Dandara dos Palmares, illustration de la couverture du livre de Jarid Arraes
Dandara et son compagnon Zumbi tous deux marrons sont considérés comme des grandes figures de la résistance anti-esclavagiste au Brésil. Au-delà-du territoire et de la communauté afro-brésilienne, leur histoire fait d’eux des héros pour l’ensemble de l’Amérique du Sud. Zumbi Dos Palmarès était l’un des chefs de guerre les plus importants de la région autonome marronne de Palmarès qui comptait au 17ème siècle jusqu’à 20.000 habitants. La communauté était constituée d’esclaves marrons, africains et créoles, d’Amérindiens, de métis et de  Blancs libres. 
 

Cudjo Queen Nanny (Jamaïque)

Queen Nanny of the marrons

Né au Ghana en 1686, Nanny est déportée, enfant, sur l’île de la Jamaïque et placée avec ses frères dans la même habitation chez le même maître. Ils fuient ensemble la plantation et forment une communauté marronne.

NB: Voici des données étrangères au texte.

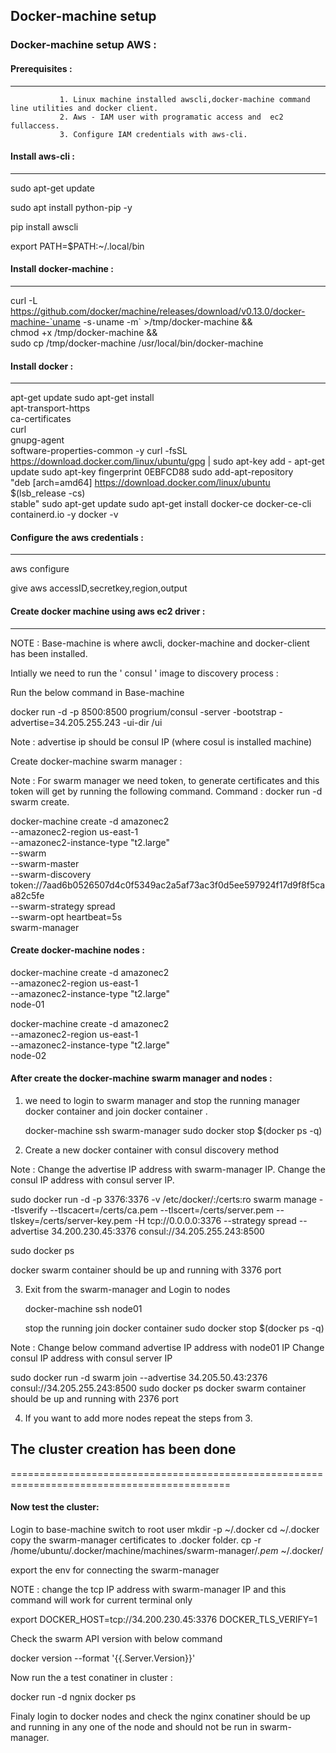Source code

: ##  Docker-machine setup  ##

### Docker-machine setup AWS : ###

#### Prerequisites : ####
-------------------    
               1. Linux machine installed awscli,docker-machine command line utilities and docker client.
			   2. Aws - IAM user with programatic access and  ec2 fullaccess.
			   3. Configure IAM credentials with aws-cli.
			  
			  
#### Install aws-cli : ####
----------------

sudo apt-get update

sudo apt install python-pip -y

pip install awscli

export PATH=$PATH:~/.local/bin

#### Install docker-machine : ####
----------------------

curl -L https://github.com/docker/machine/releases/download/v0.13.0/docker-machine-`uname -s`-`uname -m` >/tmp/docker-machine && \
chmod +x /tmp/docker-machine && \
sudo cp /tmp/docker-machine /usr/local/bin/docker-machine

#### Install docker : ####
--------------

apt-get update
sudo apt-get install \
apt-transport-https \
ca-certificates \
curl \
gnupg-agent \
software-properties-common -y
curl -fsSL https://download.docker.com/linux/ubuntu/gpg | sudo apt-key add -
apt-get update
sudo apt-key fingerprint 0EBFCD88
sudo add-apt-repository \
"deb [arch=amd64] https://download.docker.com/linux/ubuntu \
$(lsb_release -cs) \
stable"
sudo apt-get update
sudo apt-get install docker-ce docker-ce-cli containerd.io -y
docker -v

#### Configure the aws credentials : ####
-----------------------------

aws configure

give aws accessID,secretkey,region,output


#### Create docker machine using aws ec2 driver : ####
-------------------------------------------
NOTE :  Base-machine is where awcli, docker-machine and docker-client has been installed.

Intially we need to run the  ' consul ' image to discovery process :

Run the below command in Base-machine

docker run -d -p 8500:8500 progrium/consul -server -bootstrap -advertise=34.205.255.243 -ui-dir /ui

Note :  advertise ip should be consul IP (where cosul is installed machine)

Create docker-machine swarm manager :

Note : For swarm manager we need token, to generate certificates and this token will get by running the following command.
       Command : docker run -d swarm create.

docker-machine create -d amazonec2 \
--amazonec2-region us-east-1 \
--amazonec2-instance-type "t2.large" \
--swarm \
--swarm-master \
--swarm-discovery token://7aad6b0526507d4c0f5349ac2a5af73ac3f0d5ee597924f17d9f8f5caa82c5fe \
--swarm-strategy spread \
--swarm-opt heartbeat=5s \
swarm-manager


       
#### Create docker-machine nodes : ####

docker-machine create -d amazonec2 \
--amazonec2-region us-east-1 \
--amazonec2-instance-type "t2.large" \
node-01

docker-machine create -d amazonec2 \
--amazonec2-region us-east-1 \
--amazonec2-instance-type "t2.large" \
node-02

 	
#### After create the docker-machine swarm manager and nodes : ####

1. we need to login to swarm manager and stop the running manager docker container and join docker container .

      docker-machine ssh swarm-manager
	  sudo docker stop $(docker ps -q) 
	  
2. Create a new docker container with consul discovery method 
  
Note : Change the advertise IP address with swarm-manager IP.
       Change the consul IP address with consul server IP.  

sudo docker run -d -p 3376:3376 -v /etc/docker/:/certs:ro swarm manage --tlsverify --tlscacert=/certs/ca.pem --tlscert=/certs/server.pem --tlskey=/certs/server-key.pem -H tcp://0.0.0.0:3376 --strategy spread --advertise 34.200.230.45:3376 consul://34.205.255.243:8500
	
sudo docker ps 

docker swarm container should be up and running with 3376 port


	
3. Exit from the swarm-manager and Login to nodes 
 
   docker-machine ssh node01
   
   stop the running join docker container
   sudo docker stop $(docker ps -q)
   
Note : Change below command advertise IP address with node01 IP 
       Change consul IP address with consul server IP

sudo docker run -d swarm join --advertise 34.205.50.43:2376 consul://34.205.255.243:8500
sudo docker ps
docker swarm container should be up and running with 2376 port

4. If you want to add more nodes repeat the steps from 3. 

## The cluster creation has been done ##

============================================================================================

#### Now test the cluster: ####

Login to base-machine
switch to root user 
mkdir -p ~/.docker
cd ~/.docker
copy the swarm-manager certificates to .docker folder.
cp -r /home/ubuntu/.docker/machine/machines/swarm-manager/*.pem* ~/.docker/

export the env for connecting the swarm-manager 

NOTE : change the tcp IP address with swarm-manager IP and this command will work for current terminal only

export DOCKER_HOST=tcp://34.200.230.45:3376 DOCKER_TLS_VERIFY=1

Check the swarm API version with below command 

docker version --format '{{.Server.Version}}'

Now run the a test conatiner in cluster :

docker run -d ngnix 
docker ps

Finaly login to docker nodes and check the nginx conatiner should be up and running in any one of the node and should not be run in swarm-manager.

Ils créent un territoire qu’ils appelleront Nanny Town où tous les esclaves qu’ils parviendront à libérer trouveront refuge. Armés et entraînés, ils parviennent plusieurs fois à repousser les assauts des soldats britanniques envoyés pour les soumettre. Charismatique et fin stratège militaire, Nanny organisait sa communauté de façon à être autonome : les marrons de Nanny Town étaient aussi éleveurs de bétails et agriculteurs. La mort de Nanny serait survenue vers 1733 des mains d’un esclave noir loyal à la Couronne lors d’une nouvelle attaque des forces britanniques contre les communautés marronnes. 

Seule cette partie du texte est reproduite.